§ **YOUR ASSIGNMENT**: Locate every line below that contains the word "like" and copy it.

[Stored data entries]
*-*-*
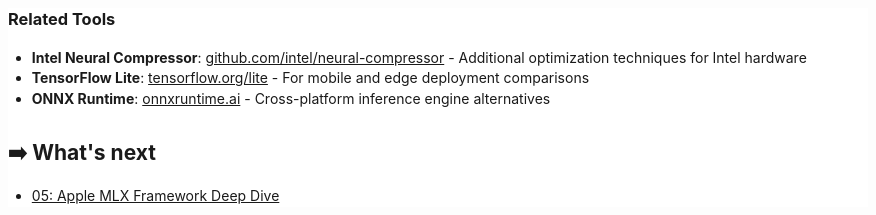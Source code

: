 ### Related Tools
- **Intel Neural Compressor**: [github.com/intel/neural-compressor](https://github.com/intel/neural-compressor) - Additional optimization techniques for Intel hardware
- **TensorFlow Lite**: [tensorflow.org/lite](https://www.tensorflow.org/lite) - For mobile and edge deployment comparisons
- **ONNX Runtime**: [onnxruntime.ai](https://onnxruntime.ai/) - Cross-platform inference engine alternatives

## ➡️ What's next

- [05: Apple MLX Framework Deep Dive](./05.AppleMLX.md)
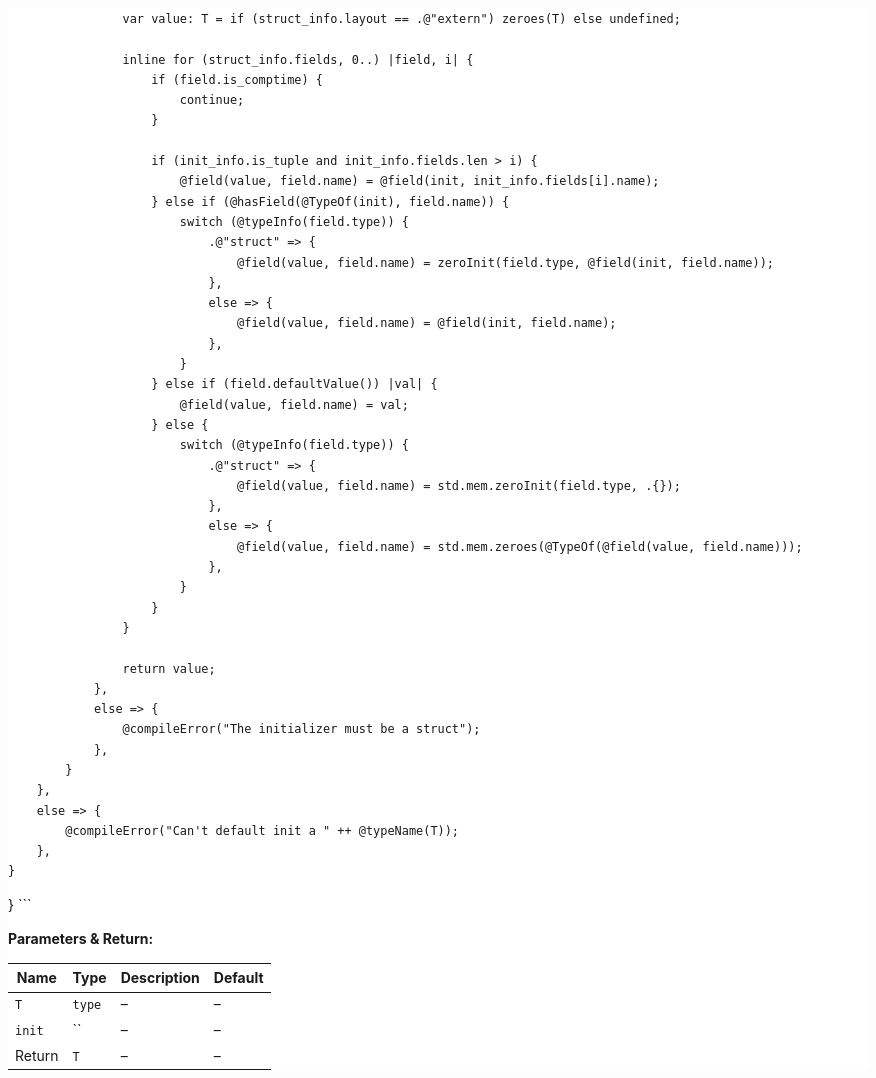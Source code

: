                     var value: T = if (struct_info.layout == .@"extern") zeroes(T) else undefined;

                    inline for (struct_info.fields, 0..) |field, i| {
                        if (field.is_comptime) {
                            continue;
                        }

                        if (init_info.is_tuple and init_info.fields.len > i) {
                            @field(value, field.name) = @field(init, init_info.fields[i].name);
                        } else if (@hasField(@TypeOf(init), field.name)) {
                            switch (@typeInfo(field.type)) {
                                .@"struct" => {
                                    @field(value, field.name) = zeroInit(field.type, @field(init, field.name));
                                },
                                else => {
                                    @field(value, field.name) = @field(init, field.name);
                                },
                            }
                        } else if (field.defaultValue()) |val| {
                            @field(value, field.name) = val;
                        } else {
                            switch (@typeInfo(field.type)) {
                                .@"struct" => {
                                    @field(value, field.name) = std.mem.zeroInit(field.type, .{});
                                },
                                else => {
                                    @field(value, field.name) = std.mem.zeroes(@TypeOf(@field(value, field.name)));
                                },
                            }
                        }
                    }

                    return value;
                },
                else => {
                    @compileError("The initializer must be a struct");
                },
            }
        },
        else => {
            @compileError("Can't default init a " ++ @typeName(T));
        },
    }
}
\`\`\`

**Parameters & Return:**

| Name | Type | Description | Default |
|------|------|-------------|---------|
| `T` | `type` | – | – |
| `init` | `` | – | – |
| Return | `T` | – | – |
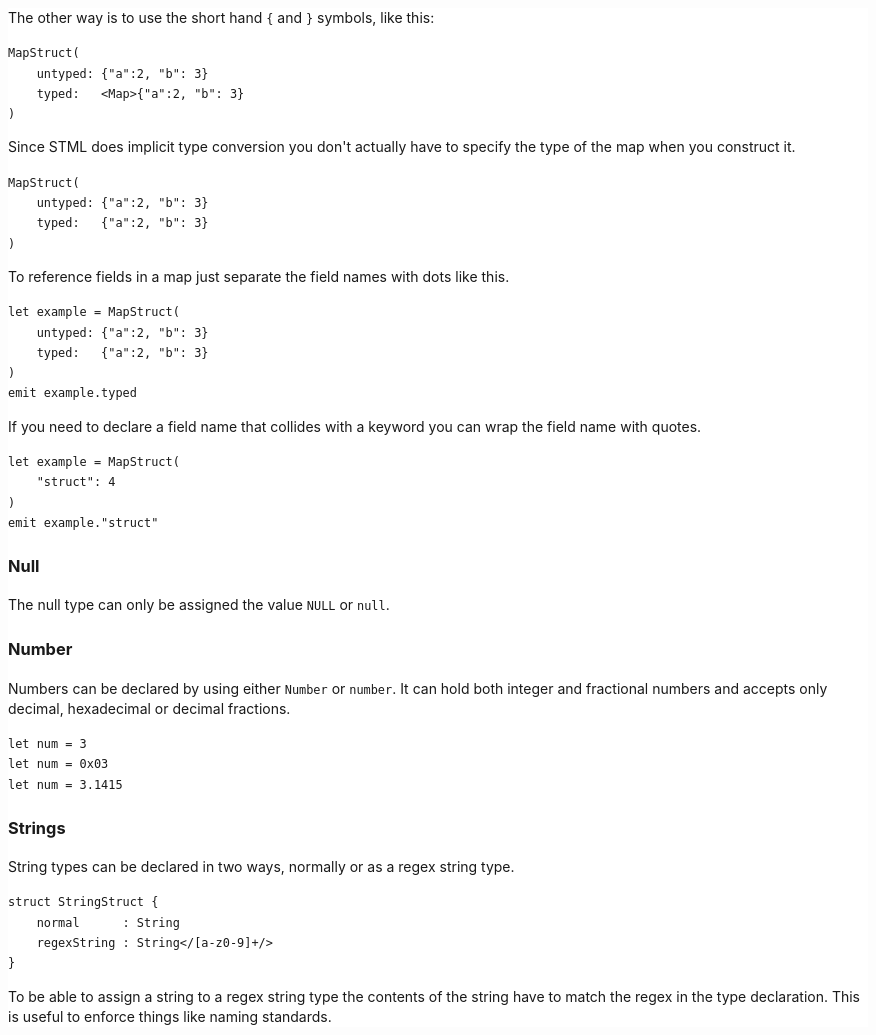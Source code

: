 The other way is to use the short hand `{` and `}` symbols, like this:

    MapStruct(
        untyped: {"a":2, "b": 3}
        typed:   <Map>{"a":2, "b": 3}
    )

Since STML does implicit type conversion you don't actually have to specify the type of
the map when you construct it.

    MapStruct(
        untyped: {"a":2, "b": 3}
        typed:   {"a":2, "b": 3}
    )

To reference fields in a map just separate the field names with dots like this.

    let example = MapStruct(
        untyped: {"a":2, "b": 3}
        typed:   {"a":2, "b": 3}
    )
    emit example.typed

If you need to declare a field name that collides with a keyword you can wrap the field name
with quotes.

    let example = MapStruct(
        "struct": 4
    )
    emit example."struct"

### Null

The null type can only be assigned the value `NULL` or `null`.


### Number

Numbers can be declared by using either `Number` or `number`. It can hold both integer and 
fractional numbers and accepts only decimal, hexadecimal or decimal fractions.

    let num = 3 
    let num = 0x03
    let num = 3.1415    

### Strings

String types can be declared in two ways, normally or as a regex string type.

    struct StringStruct {
        normal      : String
        regexString : String</[a-z0-9]+/>
    }

To be able to assign a string to a regex string type the contents of the string have to
match the regex in the type declaration. This is useful to enforce things like naming standards.
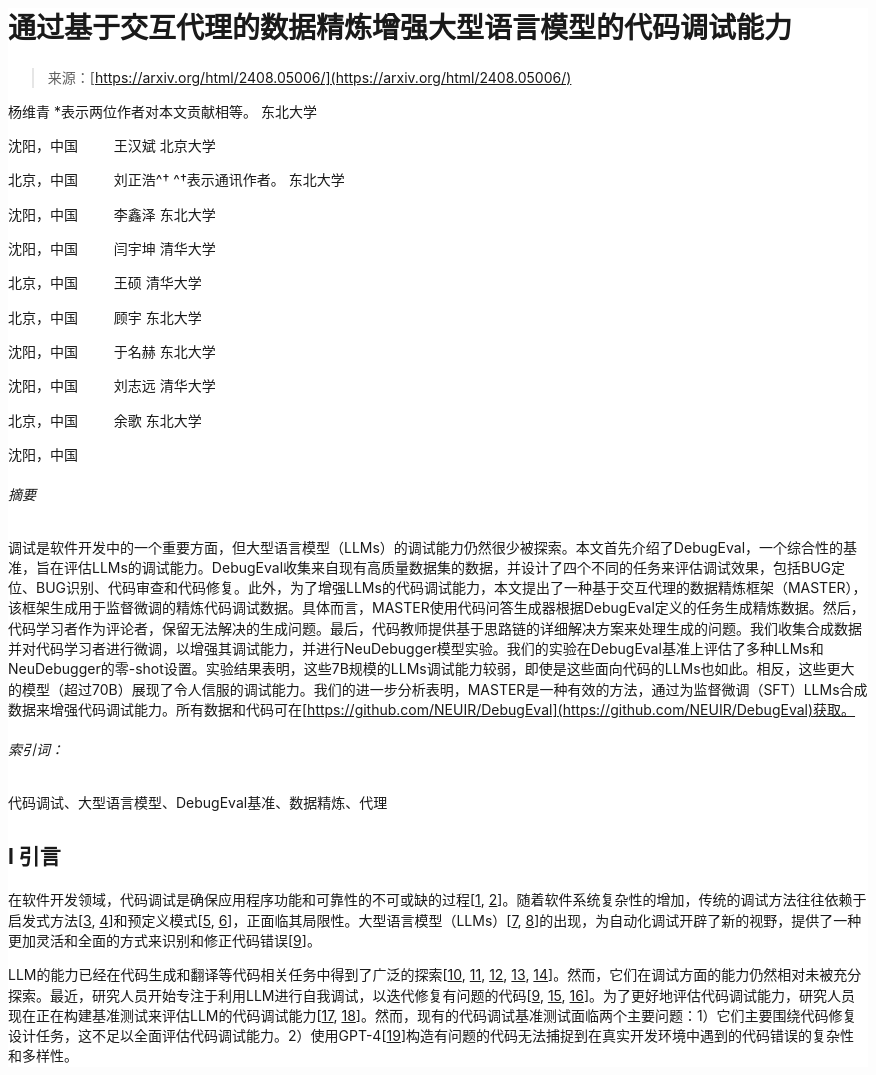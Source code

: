 

# 通过基于交互代理的数据精炼增强大型语言模型的代码调试能力

> 来源：[https://arxiv.org/html/2408.05006/](https://arxiv.org/html/2408.05006/)

杨维青 *表示两位作者对本文贡献相等。 东北大学

沈阳，中国    王汉斌 北京大学

北京，中国    刘正浩^† ^†表示通讯作者。 东北大学

沈阳，中国    李鑫泽 东北大学

沈阳，中国    闫宇坤 清华大学

北京，中国    王硕 清华大学

北京，中国    顾宇 东北大学

沈阳，中国    于名赫 东北大学

沈阳，中国    刘志远 清华大学

北京，中国    余歌 东北大学

沈阳，中国

###### 摘要

调试是软件开发中的一个重要方面，但大型语言模型（LLMs）的调试能力仍然很少被探索。本文首先介绍了DebugEval，一个综合性的基准，旨在评估LLMs的调试能力。DebugEval收集来自现有高质量数据集的数据，并设计了四个不同的任务来评估调试效果，包括BUG定位、BUG识别、代码审查和代码修复。此外，为了增强LLMs的代码调试能力，本文提出了一种基于交互代理的数据精炼框架（MASTER），该框架生成用于监督微调的精炼代码调试数据。具体而言，MASTER使用代码问答生成器根据DebugEval定义的任务生成精炼数据。然后，代码学习者作为评论者，保留无法解决的生成问题。最后，代码教师提供基于思路链的详细解决方案来处理生成的问题。我们收集合成数据并对代码学习者进行微调，以增强其调试能力，并进行NeuDebugger模型实验。我们的实验在DebugEval基准上评估了多种LLMs和NeuDebugger的零-shot设置。实验结果表明，这些7B规模的LLMs调试能力较弱，即使是这些面向代码的LLMs也如此。相反，这些更大的模型（超过70B）展现了令人信服的调试能力。我们的进一步分析表明，MASTER是一种有效的方法，通过为监督微调（SFT）LLMs合成数据来增强代码调试能力。所有数据和代码可在[https://github.com/NEUIR/DebugEval](https://github.com/NEUIR/DebugEval)获取。

###### 索引词：

代码调试、大型语言模型、DebugEval基准、数据精炼、代理

## I 引言

在软件开发领域，代码调试是确保应用程序功能和可靠性的不可或缺的过程[[1](https://arxiv.org/html/2408.05006v1#bib.bib1), [2](https://arxiv.org/html/2408.05006v1#bib.bib2)]。随着软件系统复杂性的增加，传统的调试方法往往依赖于启发式方法[[3](https://arxiv.org/html/2408.05006v1#bib.bib3), [4](https://arxiv.org/html/2408.05006v1#bib.bib4)]和预定义模式[[5](https://arxiv.org/html/2408.05006v1#bib.bib5), [6](https://arxiv.org/html/2408.05006v1#bib.bib6)]，正面临其局限性。大型语言模型（LLMs）[[7](https://arxiv.org/html/2408.05006v1#bib.bib7), [8](https://arxiv.org/html/2408.05006v1#bib.bib8)]的出现，为自动化调试开辟了新的视野，提供了一种更加灵活和全面的方式来识别和修正代码错误[[9](https://arxiv.org/html/2408.05006v1#bib.bib9)]。

LLM的能力已经在代码生成和翻译等代码相关任务中得到了广泛的探索[[10](https://arxiv.org/html/2408.05006v1#bib.bib10), [11](https://arxiv.org/html/2408.05006v1#bib.bib11), [12](https://arxiv.org/html/2408.05006v1#bib.bib12), [13](https://arxiv.org/html/2408.05006v1#bib.bib13), [14](https://arxiv.org/html/2408.05006v1#bib.bib14)]。然而，它们在调试方面的能力仍然相对未被充分探索。最近，研究人员开始专注于利用LLM进行自我调试，以迭代修复有问题的代码[[9](https://arxiv.org/html/2408.05006v1#bib.bib9), [15](https://arxiv.org/html/2408.05006v1#bib.bib15), [16](https://arxiv.org/html/2408.05006v1#bib.bib16)]。为了更好地评估代码调试能力，研究人员现在正在构建基准测试来评估LLM的代码调试能力[[17](https://arxiv.org/html/2408.05006v1#bib.bib17), [18](https://arxiv.org/html/2408.05006v1#bib.bib18)]。然而，现有的代码调试基准测试面临两个主要问题：1）它们主要围绕代码修复设计任务，这不足以全面评估代码调试能力。2）使用GPT-4[[19](https://arxiv.org/html/2408.05006v1#bib.bib19)]构造有问题的代码无法捕捉到在真实开发环境中遇到的代码错误的复杂性和多样性。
*-*-*
§ **RESPONSE AREA**:
: The other way is to use the short hand `{` and `}` symbols, like this:
To reference fields in a map just separate the field names with dots like this.
match the regex in the type declaration. This is useful to enforce things like naming standards.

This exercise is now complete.